Ma l’organizzazione del ritiro in terra abruzzese, non interessano i colpevoli ma le soluzioni, ha pagato lo scotto del primo giorno.

Un po’ come il bagnante che il primo giorno di estate prende il sole senza la crema protettiva.

Chi ha pagato le conseguenze però sono stati i tifosi.

Tante le difficoltà nel prenotare il voucher per assistere agli allenamenti tra blocchi di server e richieste negate per posti che risultavano disponibili.
“Spiacenti ma è stato raggiunto il limite di richieste possibili”: questo il messaggio di risposta comparso a video anche a chi effettuava per la prima volta una richiesta di accesso allo stadio Patini.

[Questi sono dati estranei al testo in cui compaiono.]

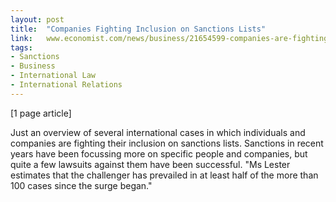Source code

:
 ```yaml
---
layout: post
title:  "Companies Fighting Inclusion on Sanctions Lists"
link:   www.economist.com/news/business/21654599-companies-are-fighting-inclusion-sanctions-listsand-winning-sort-who-areyou-calling
tags:
- Sanctions
- Business
- International Law
- International Relations
---
```


[1 page article]

Just an overview of several international cases in which individuals and companies are fighting their inclusion on sanctions lists.  Sanctions in recent years have been focussing more on specific people and companies, but quite a few lawsuits against them have been successful.  "Ms Lester estimates that the challenger has prevailed in at least half of the more than 100 cases since the surge began."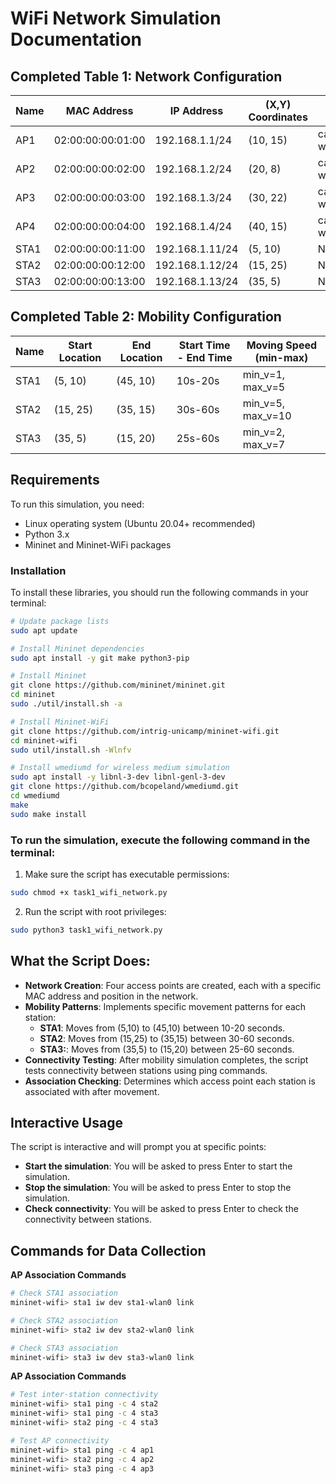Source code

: # WiFi Network Simulation Documentation

## Completed Table 1: Network Configuration

| Name | MAC Address       | IP Address      | (X,Y) Coordinates | SSID           | Range | Channel |
| ---- | ----------------- | --------------- | ----------------- | -------------- | ----- | ------- |
| AP1  | 02:00:00:00:01:00 | 192.168.1.1/24  | (10, 15)          | cafeteria-wifi | 35    | 35      |
| AP2  | 02:00:00:00:02:00 | 192.168.1.2/24  | (20, 8)           | cafeteria-wifi | 35    | 35      |
| AP3  | 02:00:00:00:03:00 | 192.168.1.3/24  | (30, 22)          | cafeteria-wifi | 35    | 35      |
| AP4  | 02:00:00:00:04:00 | 192.168.1.4/24  | (40, 15)          | cafeteria-wifi | 35    | 35      |
| STA1 | 02:00:00:00:11:00 | 192.168.1.11/24 | (5, 10)           | N/A            | N/A   | N/A     |
| STA2 | 02:00:00:00:12:00 | 192.168.1.12/24 | (15, 25)          | N/A            | N/A   | N/A     |
| STA3 | 02:00:00:00:13:00 | 192.168.1.13/24 | (35, 5)           | N/A            | N/A   | N/A     |

## Completed Table 2: Mobility Configuration

| Name | Start Location | End Location | Start Time - End Time | Moving Speed (min-max) |
| ---- | -------------- | ------------ | --------------------- | ---------------------- |
| STA1 | (5, 10)        | (45, 10)     | 10s-20s               | min_v=1, max_v=5       |
| STA2 | (15, 25)       | (35, 15)     | 30s-60s               | min_v=5, max_v=10      |
| STA3 | (35, 5)        | (15, 20)     | 25s-60s               | min_v=2, max_v=7       |

## Requirements

To run this simulation, you need:

- Linux operating system (Ubuntu 20.04+ recommended)
- Python 3.x
- Mininet and Mininet-WiFi packages

### Installation

To install these libraries, you should run the following commands in your terminal:

```bash
# Update package lists
sudo apt update
```

```bash
# Install Mininet dependencies
sudo apt install -y git make python3-pip
```

```bash
# Install Mininet
git clone https://github.com/mininet/mininet.git
cd mininet
sudo ./util/install.sh -a
```

```bash
# Install Mininet-WiFi
git clone https://github.com/intrig-unicamp/mininet-wifi.git
cd mininet-wifi
sudo util/install.sh -Wlnfv
```

```bash
# Install wmediumd for wireless medium simulation
sudo apt install -y libnl-3-dev libnl-genl-3-dev
git clone https://github.com/bcopeland/wmediumd.git
cd wmediumd
make
sudo make install
```

### To run the simulation, execute the following command in the terminal:

1. Make sure the script has executable permissions:

```bash
sudo chmod +x task1_wifi_network.py
```

2.  Run the script with root privileges:

```bash
sudo python3 task1_wifi_network.py
```

## What the Script Does:

- **Network Creation**: Four access points are created, each with a specific MAC address and position in the network.
- **Mobility Patterns**: Implements specific movement patterns for each station:
  - **STA1**: Moves from (5,10) to (45,10) between 10-20 seconds.
  - **STA2**: Moves from (15,25) to (35,15) between 30-60 seconds.
  - **STA3:**: Moves from (35,5) to (15,20) between 25-60 seconds.
- **Connectivity Testing**: After mobility simulation completes, the script tests connectivity between stations using ping commands.
- **Association Checking**: Determines which access point each station is associated with after movement.

## Interactive Usage

The script is interactive and will prompt you at specific points:

- **Start the simulation**: You will be asked to press Enter to start the simulation.
- **Stop the simulation**: You will be asked to press Enter to stop the simulation.
- **Check connectivity**: You will be asked to press Enter to check the connectivity between stations.

## Commands for Data Collection

**AP Association Commands**

```bash
# Check STA1 association
mininet-wifi> sta1 iw dev sta1-wlan0 link

# Check STA2 association
mininet-wifi> sta2 iw dev sta2-wlan0 link

# Check STA3 association
mininet-wifi> sta3 iw dev sta3-wlan0 link
```

**AP Association Commands**

```bash
# Test inter-station connectivity
mininet-wifi> sta1 ping -c 4 sta2
mininet-wifi> sta1 ping -c 4 sta3
mininet-wifi> sta2 ping -c 4 sta3

# Test AP connectivity
mininet-wifi> sta1 ping -c 4 ap1
mininet-wifi> sta2 ping -c 4 ap2
mininet-wifi> sta3 ping -c 4 ap3
```
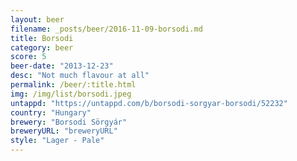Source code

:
 ```yaml
---
layout: beer
filename: _posts/beer/2016-11-09-borsodi.md
title: Borsodi
category: beer
score: 5
beer-date: "2013-12-23"
desc: "Not much flavour at all"
permalink: /beer/:title.html
img: /img/list/borsodi.jpeg
untappd: "https://untappd.com/b/borsodi-sorgyar-borsodi/52232"
country: "Hungary"
brewery: "Borsodi Sörgyár"
breweryURL: "breweryURL"
style: "Lager - Pale"
---
```

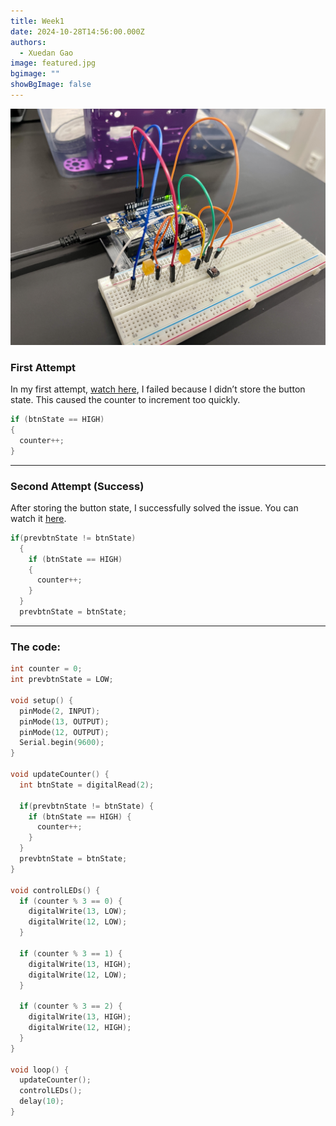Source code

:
 ```yaml
---
title: Week1
date: 2024-10-28T14:56:00.000Z
authors:
  - Xuedan Gao
image: featured.jpg
bgimage: ""
showBgImage: false
---
```

![](img_1513.jpg)

### First Attempt

In my first attempt, [watch here](https://youtube.com/shorts/2UfICF9XRc4?feature=share), I failed because I didn’t store the button state. This caused the counter to increment too quickly.

```cpp
if (btnState == HIGH) 
{
  counter++;
}
```

- - -

### Second Attempt (Success)

After storing the button state, I successfully solved the issue. You can watch it [here](https://youtube.com/shorts/ijCMIy3h8yU?feature=share).

```cpp
if(prevbtnState != btnState)
  {
    if (btnState == HIGH) 
    {
      counter++;
    }
  }
  prevbtnState = btnState;
```

- - -

### The code:

```cpp
int counter = 0; 
int prevbtnState = LOW;

void setup() {
  pinMode(2, INPUT);
  pinMode(13, OUTPUT);
  pinMode(12, OUTPUT);
  Serial.begin(9600);
}

void updateCounter() {
  int btnState = digitalRead(2);
  
  if(prevbtnState != btnState) {
    if (btnState == HIGH) {
      counter++;
    }
  }
  prevbtnState = btnState;
}

void controlLEDs() {
  if (counter % 3 == 0) {
    digitalWrite(13, LOW);
    digitalWrite(12, LOW);
  }
  
  if (counter % 3 == 1) {
    digitalWrite(13, HIGH);
    digitalWrite(12, LOW);
  }
  
  if (counter % 3 == 2) {
    digitalWrite(13, HIGH);
    digitalWrite(12, HIGH);
  }
}

void loop() {
  updateCounter();
  controlLEDs();
  delay(10);
}
```
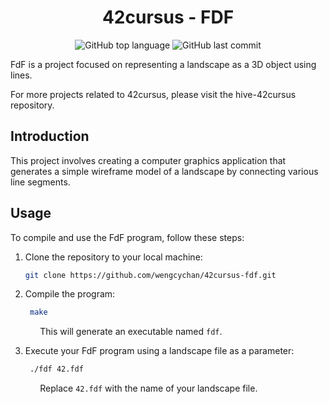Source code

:<h1 align="center">42cursus - FDF</h1>

<p align="center">
	<img alt="GitHub top language" src="https://img.shields.io/github/languages/top/wengcychan/42cursus-fdf?style=plastic&color=blue&label=C%20language&logo=42"/>
	<img alt="GitHub last commit" src="https://img.shields.io/github/last-commit/wengcychan/42cursus-fdf?style=plastic&color=green&logo=42"/>
</p>

FdF is a project focused on representing a landscape as a 3D object using lines.

For more projects related to 42cursus, please visit the hive-42cursus repository.

## Introduction

This project involves creating a computer graphics application that generates a simple wireframe model of a landscape by connecting various line segments.

## Usage

To compile and use the FdF program, follow these steps:

1. Clone the repository to your local machine:

   ```bash
   git clone https://github.com/wengcychan/42cursus-fdf.git
	```

2. Compile the program:

   ```bash
	make
	```
&nbsp;&nbsp;&nbsp;&nbsp;&nbsp;&nbsp;&nbsp;&nbsp;&nbsp;&nbsp;&nbsp; This will generate an executable named `fdf`.

3. Execute your FdF program using a landscape file as a parameter:

   ```bash
	./fdf 42.fdf
	```
&nbsp;&nbsp;&nbsp;&nbsp;&nbsp;&nbsp;&nbsp;&nbsp;&nbsp;&nbsp;&nbsp; Replace `42.fdf` with the name of your landscape file.
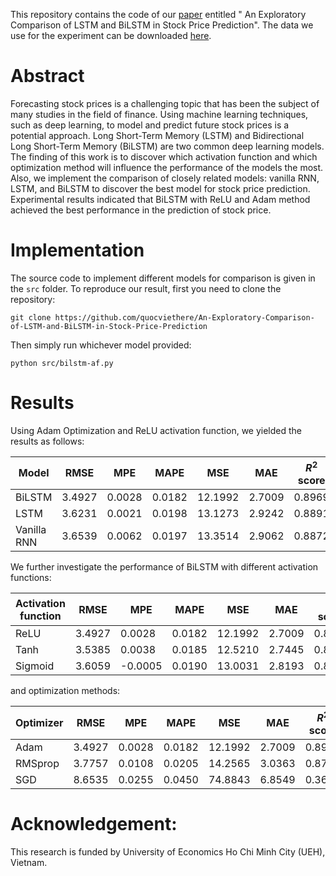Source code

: This repository contains the code of our [paper](https://link.springer.com/chapter/10.1007/978-981-99-5166-6_35) entitled "
An Exploratory Comparison of LSTM and BiLSTM in Stock Price Prediction". The data we use for the experiment can be downloaded [here](https://github.com/quocviethere/An-Exploratory-Comparison-of-LSTM-and-BiLSTM-in-Stock-Price-Prediction/blob/main/data/AAPL.csv).

# Abstract
Forecasting stock prices is a challenging topic that has been the subject of many studies in the field of finance. Using machine learning techniques, such as deep learning, to model and predict future stock prices is a potential approach. Long Short-Term Memory (LSTM) and Bidirectional Long Short-Term Memory (BiLSTM) are two common deep learning models. The finding of this work is to discover which activation function and which optimization method will influence the performance of the models the most. Also, we implement the comparison of closely related models: vanilla RNN, LSTM, and BiLSTM to discover the best model for stock price prediction. Experimental results indicated that BiLSTM with ReLU and Adam method achieved the best performance in the prediction of stock price.

# Implementation

The source code to implement different models for comparison is given in the `src` folder. To reproduce our result, first you need to clone the repository:

```
git clone https://github.com/quocviethere/An-Exploratory-Comparison-of-LSTM-and-BiLSTM-in-Stock-Price-Prediction
```

Then simply run whichever model provided:

```
python src/bilstm-af.py
```

# Results

Using Adam Optimization and ReLU activation function, we yielded the results as follows:

| Model        | RMSE   | MPE    | MAPE   | MSE    | MAE    | $R^2$ score |
|--------------|--------|--------|--------|--------|--------|----------|
| BiLSTM       | 3.4927 | 0.0028 | 0.0182 | 12.1992 | 2.7009 | 0.8969   |
| LSTM         | 3.6231 | 0.0021 | 0.0198 | 13.1273 | 2.9242 | 0.8891   |
| Vanilla RNN  | 3.6539 | 0.0062 | 0.0197 | 13.3514 | 2.9062 | 0.8872   |


We further investigate the performance of BiLSTM with different activation functions:

|  Activation function   | RMSE   | MPE    | MAPE   | MSE    | MAE    | $R^2$ score |
|---------|--------|--------|--------|--------|--------|----------|
| ReLU    | 3.4927 | 0.0028 | 0.0182 | 12.1992 | 2.7009 | 0.8969   |
| Tanh    | 3.5385 | 0.0038 | 0.0185 | 12.5210 | 2.7445 | 0.8942   |
| Sigmoid | 3.6059 | -0.0005 | 0.0190 | 13.0031 | 2.8193 | 0.8901   |

and optimization methods:

| Optimizer | RMSE   | MPE     | MAPE   | MSE    | MAE    | $R^2$ score |
|----------|--------|--------|--------|--------|--------|----------|
| Adam     | 3.4927 | 0.0028 | 0.0182 | 12.1992 | 2.7009 | 0.8969   |
| RMSprop  | 3.7757 | 0.0108 | 0.0205 | 14.2565 | 3.0363 | 0.8795   |
| SGD      | 8.6535 | 0.0255 | 0.0450 | 74.8843 | 6.8549 | 0.3675   |


# Acknowledgement:
This research is funded by University of Economics Ho Chi Minh City (UEH), Vietnam.
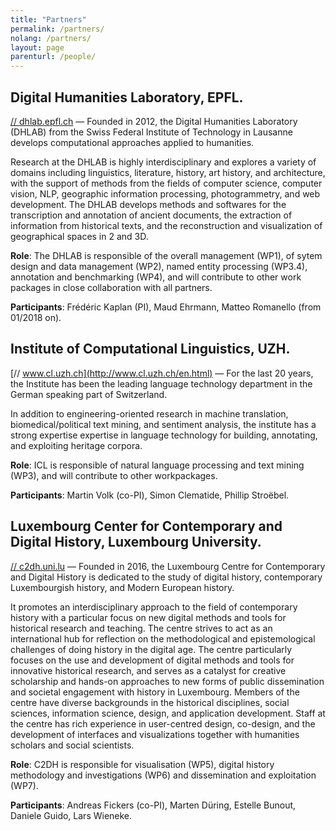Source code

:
```yaml
---
title: "Partners"
permalink: /partners/
nolang: /partners/
layout: page
parenturl: /people/
---
```



## Digital Humanities Laboratory, EPFL.

[// dhlab.epfl.ch](https://dhlab.epfl.ch/) &mdash; Founded in 2012, the Digital Humanities Laboratory (DHLAB) from the Swiss Federal Institute of Technology in Lausanne develops computational approaches applied to humanities.

Research at the DHLAB is highly interdisciplinary and explores a variety of domains including linguistics, literature, history, art history, and architecture, with the support of methods from the fields of computer science, computer vision, NLP, geographic information processing, photogrammetry, and web development. The DHLAB develops methods and softwares for the transcription and annotation of ancient documents, the extraction of information from historical texts, and the reconstruction and visualization of geographical spaces in 2 and 3D.

**Role**: The DHLAB is responsible of the overall management (WP1), of sytem design and data management (WP2), named entity processing (WP3.4), annotation and benchmarking (WP4), and will contribute to other work packages in close collaboration with all partners.

**Participants**: Frédéric Kaplan (PI), Maud Ehrmann, Matteo Romanello (from 01/2018 on).

## Institute of Computational Linguistics, UZH.

[// www.cl.uzh.ch](http://www.cl.uzh.ch/en.html) &mdash; For the last 20 years, the Institute has been the leading language technology department in the German speaking part of Switzerland.

In addition to engineering-oriented research in machine translation, biomedical/political text mining, and sentiment analysis, the institute has a strong expertise expertise in language technology for building, annotating, and exploiting heritage corpora.

**Role**: ICL is responsible of natural language processing and text mining (WP3), and will contribute to other workpackages.

**Participants**: Martin Volk (co-PI), Simon Clematide, Phillip Stroëbel.

## Luxembourg Center for Contemporary and Digital History, Luxembourg University.
[// c2dh.uni.lu](https://www.c2dh.uni.lu/) &mdash; Founded in 2016, the Luxembourg Centre for Contemporary and Digital History is dedicated to the study of digital history, contemporary Luxembourgish history, and Modern European history.

It promotes an interdisciplinary approach to the field of contemporary history with a particular focus on new digital methods and tools for historical research and teaching. The centre strives to act as an international hub for reflection on the methodological and epistemological challenges of doing history in the digital age. The centre particularly focuses on the use and development of digital methods and tools for innovative historical research, and serves as a catalyst for creative scholarship and hands-on approaches to new forms of public dissemination and societal engagement with history in Luxembourg. Members of the centre have diverse backgrounds in the historical disciplines, social sciences, information science, design, and application development. Staff at the centre has rich experience in user-centred design, co-design, and the development of interfaces and visualizations together with humanities scholars and social scientists.

**Role**: C2DH is responsible for visualisation (WP5), digital history methodology and investigations (WP6) and dissemination and exploitation (WP7).

**Participants**: Andreas Fickers (co-PI), Marten Düring, Estelle Bunout, Daniele Guido, Lars Wieneke.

Ma la cosa peggiore è che anche chi è arrivato a Castel di Sangro munito di voucher e di Green Pass, prima di entrare allo stadio Patini è stato costretto a fare una fila di circa due ore per le difficoltà nel leggere sia il Green Pass che il codice a barre del voucher accedendo così alla struttura ad allenamento già iniziato.

In questi casi si suol dire che “solo chi fa sbaglia”, ma la speranza che dopo il secondo giorno non si debba poi dire “perseverare è diabolico”.